Plain-text document sources:
-------

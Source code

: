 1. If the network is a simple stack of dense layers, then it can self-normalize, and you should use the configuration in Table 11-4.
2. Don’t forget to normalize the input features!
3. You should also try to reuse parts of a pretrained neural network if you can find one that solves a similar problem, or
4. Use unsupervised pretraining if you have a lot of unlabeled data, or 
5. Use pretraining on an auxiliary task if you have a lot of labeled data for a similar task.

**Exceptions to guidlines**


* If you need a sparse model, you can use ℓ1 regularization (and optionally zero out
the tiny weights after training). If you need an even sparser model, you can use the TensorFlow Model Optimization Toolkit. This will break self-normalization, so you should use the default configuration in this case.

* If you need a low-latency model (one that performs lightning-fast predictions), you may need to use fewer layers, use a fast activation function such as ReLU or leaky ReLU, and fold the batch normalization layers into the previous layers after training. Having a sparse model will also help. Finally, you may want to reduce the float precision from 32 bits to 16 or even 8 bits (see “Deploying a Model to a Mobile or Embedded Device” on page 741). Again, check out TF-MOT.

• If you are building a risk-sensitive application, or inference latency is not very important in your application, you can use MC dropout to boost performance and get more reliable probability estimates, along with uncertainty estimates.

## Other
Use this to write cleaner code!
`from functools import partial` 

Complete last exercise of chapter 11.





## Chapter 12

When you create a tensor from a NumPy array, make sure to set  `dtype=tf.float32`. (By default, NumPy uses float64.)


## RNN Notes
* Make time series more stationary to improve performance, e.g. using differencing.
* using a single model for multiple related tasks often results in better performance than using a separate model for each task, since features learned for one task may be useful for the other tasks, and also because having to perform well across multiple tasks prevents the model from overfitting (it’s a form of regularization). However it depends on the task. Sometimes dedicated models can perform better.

-------

What you should do:
Transcribe, exactly as written, all lines of the entries above from the first to the one containing "the tiny weights", and no more.

Solution to the exercise:
Source code

: 1. If the network is a simple stack of dense layers, then it can self-normalize, and you should use the configuration in Table 11-4.
2. Don’t forget to normalize the input features!
3. You should also try to reuse parts of a pretrained neural network if you can find one that solves a similar problem, or
4. Use unsupervised pretraining if you have a lot of unlabeled data, or 
5. Use pretraining on an auxiliary task if you have a lot of labeled data for a similar task.

**Exceptions to guidlines**


* If you need a sparse model, you can use ℓ1 regularization (and optionally zero out
the tiny weights after training). If you need an even sparser model, you can use the TensorFlow Model Optimization Toolkit. This will break self-normalization, so you should use the default configuration in this case.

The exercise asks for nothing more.